▶ [Problem to solve]: Where the records below have a line with "blocks", that line is to be copied.

▶ [Dataset excerpts]:
§ §

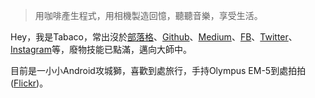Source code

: > 用咖啡產生程式，用相機製造回憶，聽聽音樂，享受生活。

Hey，我是Tabaco，常出沒於[部落格](https://tabacowang.me)、[Github](https://github.com/7a6ac0)、[Medium](https://medium.com/@tabacowang)、[FB](https://www.facebook.com/tabaco.wang)、[Twitter](https://twitter.com/7a6ac0)、[Instagram](https://www.instagram.com/tabacowang/)等，廢物技能已點滿，邁向大師中。

目前是一小小Android攻城獅，喜歡到處旅行，手持Olympus EM-5到處拍拍([Flickr](https://www.flickr.com/photos/7a6ac0/))。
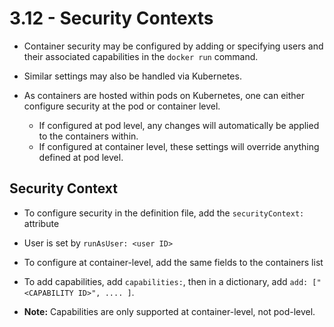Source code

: # 3.12 - Security Contexts

- Container security may be configured by adding or specifying users and their associated capabilities in the `docker run` command.
- Similar settings may also be handled via Kubernetes.

- As containers are hosted within pods on Kubernetes, one can either configure security at the pod or container level.
  - If configured at pod level, any changes will automatically be applied to the containers within.
  - If configured at container level, these settings will override anything defined at pod level.

## Security Context

- To configure security in the definition file, add the `securityContext:` attribute
- User is set by `runAsUser: <user ID>`
- To configure at container-level, add the same fields to the containers list
- To add capabilities, add `capabilities:`, then in a dictionary, add `add: ["<CAPABILITY ID>", .... ]`.

- **Note:** Capabilities are only supported at container-level, not pod-level.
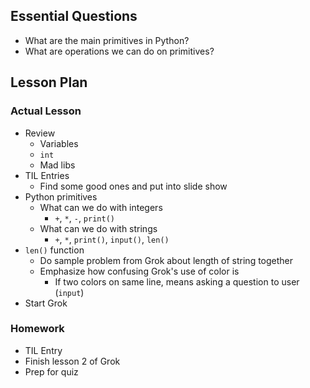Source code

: ## Essential Questions

- What are the main primitives in Python?
- What are operations we can do on primitives?

## Lesson Plan

### Actual Lesson

- Review
    - Variables
    - `int`
    - Mad libs
- TIL Entries
    - Find some good ones and put into slide show
- Python primitives
    - What can we do with integers
        - `+`, `*`, `-`, `print()`
    - What can we do with strings
        - `+`, `*`, `print()`, `input()`, `len()`
- `len()` function
    - Do sample problem from Grok about length of string together
    - Emphasize how confusing Grok's use of color is
        - If two colors on same line, means asking a question to user (`input`)
- Start Grok

### Homework

- TIL Entry
- Finish lesson 2 of Grok
- Prep for quiz

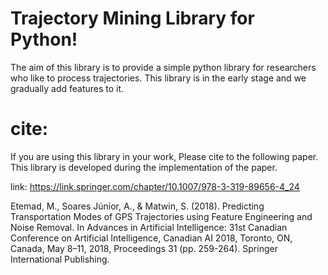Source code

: # Trajectory Mining Library for Python!

The aim of this library is to provide a simple python library for researchers who like to process trajectories. This library is in the early stage and we gradually add features to it.

# cite:

If you are using this library in your work, Please cite to the following paper. This library is developed during the implementation of the paper.

link: https://link.springer.com/chapter/10.1007/978-3-319-89656-4_24

Etemad, M., Soares Júnior, A., & Matwin, S. (2018). Predicting Transportation Modes of GPS Trajectories using Feature Engineering and Noise Removal. In Advances in Artificial Intelligence: 31st Canadian Conference on Artificial Intelligence, Canadian AI 2018, Toronto, ON, Canada, May 8–11, 2018, Proceedings 31 (pp. 259-264). Springer International Publishing.



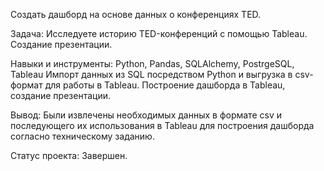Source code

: Создать дашборд на основе данных о конференциях TED. 

Задача:
Исследуете историю TED-конференций с помощью Tableau. Создание презентации.

Навыки и инструменты:
Python, Pandas, SQLAlchemy, PostrgeSQL, Tableau
Импорт данных из SQL посредством Python и выгрузка в csv-формат для работы в Tableau. Построение дашборда в Tableau, создание презентации.

Вывод:
Были извлечены необходимых данных в формате csv и последующего их использования в Tableau для построения дашборда согласно техническому заданию.

Статус проекта:
Завершен.

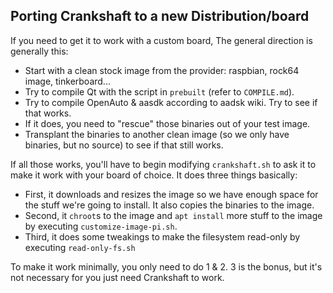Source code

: Porting Crankshaft to a new Distribution/board
--

If you need to get it to work with a custom board, The general direction is generally this:

- Start with a clean stock image from the provider: raspbian, rock64 image, tinkerboard...
- Try to compile Qt with the script in `prebuilt` (refer to `COMPILE.md`).
- Try to compile OpenAuto & aasdk according to aadsk wiki. Try to see if that works.
- If it does, you need to "rescue" those binaries out of your test image.
- Transplant the binaries to another clean image (so we only have binaries, but no source) to see if that still works.

If all those works, you'll have to begin modifying `crankshaft.sh` to ask it to make it work with your board of choice. It does three things basically:

- First, it downloads and resizes the image so we have enough space for the stuff we're going to install. It also copies the binaries to the image.
- Second, it `chroot`s to the image and `apt install` more stuff to the image by executing `customize-image-pi.sh`.
- Third, it does some tweakings to make the filesystem read-only by executing `read-only-fs.sh`

To make it work minimally, you only need to do 1 & 2. 3 is the bonus, but it's not necessary for you just need Crankshaft to work.
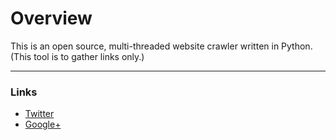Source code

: # Overview

This is an open source, multi-threaded website crawler written in Python.(This tool is to gather links only.)

***

### Links

- [Twitter](https://twitter.com/beingabeer)
- [Google+](https://plus.google.com/u/0/+AbeerSewak)
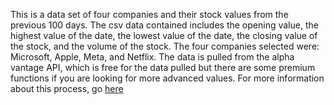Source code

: This is a data set of four companies and their stock values from the previous 100 days.  The csv data contained includes the opening value, the highest value of the date, the lowest value of the date, the closing value of the stock, and the volume of the stock.  The four companies selected were: Microsoft, Apple, Meta, and Netflix.  The data is pulled from the alpha vantage API, which is free for the data pulled but there are some premium functions if you are looking for more advanced values.  For more information about this process, go <a href="https://micsport13.github.io/stat386-projects/2022/10/18/first-post.html">here</a>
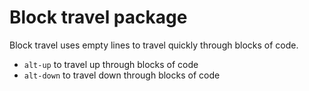 # Block travel package

Block travel uses empty lines to travel quickly
through blocks of code.

* `alt-up` to travel up through blocks of code
* `alt-down` to travel down through blocks of code
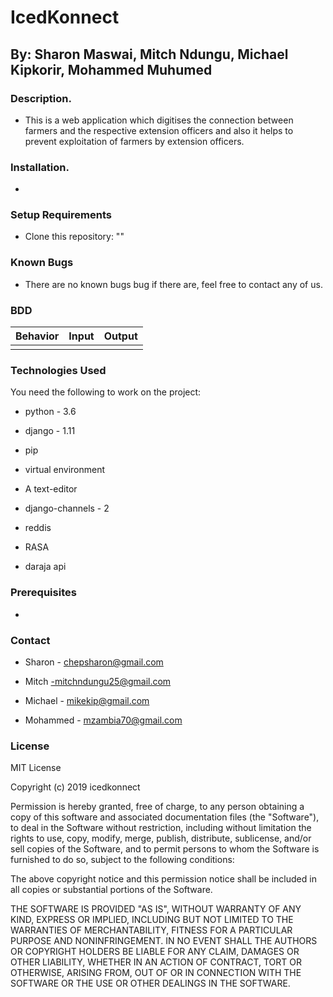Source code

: # IcedKonnect
## By: Sharon Maswai, Mitch Ndungu, Michael Kipkorir, Mohammed Muhumed

### Description.

* This is a web application which digitises the connection between farmers and the respective extension officers and also it helps to prevent exploitation of farmers by extension   officers.

### Installation.

* 

### Setup Requirements

* Clone this repository: ""

### Known Bugs

* There are no known bugs bug if there are, feel free to contact any of us.

### BDD

| Behavior                           | Input                                                            |  Output                                |
| ---------------------------------- | ---------------------------------------------------------------- | ---------------------------------------|
|                                    |                                                                  |                                        |



### Technologies Used
You need the following to work on the project:

* python - 3.6

* django - 1.11

* pip

* virtual environment

* A text-editor

* django-channels - 2

* reddis

* RASA

* daraja api

### Prerequisites

* 

### Contact

* Sharon - chepsharon@gmail.com

* Mitch -mitchndungu25@gmail.com

* Michael - mikekip@gmail.com

* Mohammed - mzambia70@gmail.com

### License

MIT License

Copyright (c) 2019 icedkonnect

Permission is hereby granted, free of charge, to any person obtaining a copy of this software and associated documentation files (the "Software"), to deal in the Software without restriction, including without limitation the rights to use, copy, modify, merge, publish, distribute, sublicense, and/or sell copies of the Software, and to permit persons to whom the Software is furnished to do so, subject to the following conditions:

The above copyright notice and this permission notice shall be included in all copies or substantial portions of the Software.

THE SOFTWARE IS PROVIDED "AS IS", WITHOUT WARRANTY OF ANY KIND, EXPRESS OR IMPLIED, INCLUDING BUT NOT LIMITED TO THE WARRANTIES OF MERCHANTABILITY, FITNESS FOR A PARTICULAR PURPOSE AND NONINFRINGEMENT. IN NO EVENT SHALL THE AUTHORS OR COPYRIGHT HOLDERS BE LIABLE FOR ANY CLAIM, DAMAGES OR OTHER LIABILITY, WHETHER IN AN ACTION OF CONTRACT, TORT OR OTHERWISE, ARISING FROM, OUT OF OR IN CONNECTION WITH THE SOFTWARE OR THE USE OR OTHER DEALINGS IN THE SOFTWARE.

§ §

▶ [Written solution]:
through blocks of code.
* `alt-up` to travel up through blocks of code
* `alt-down` to travel down through blocks of code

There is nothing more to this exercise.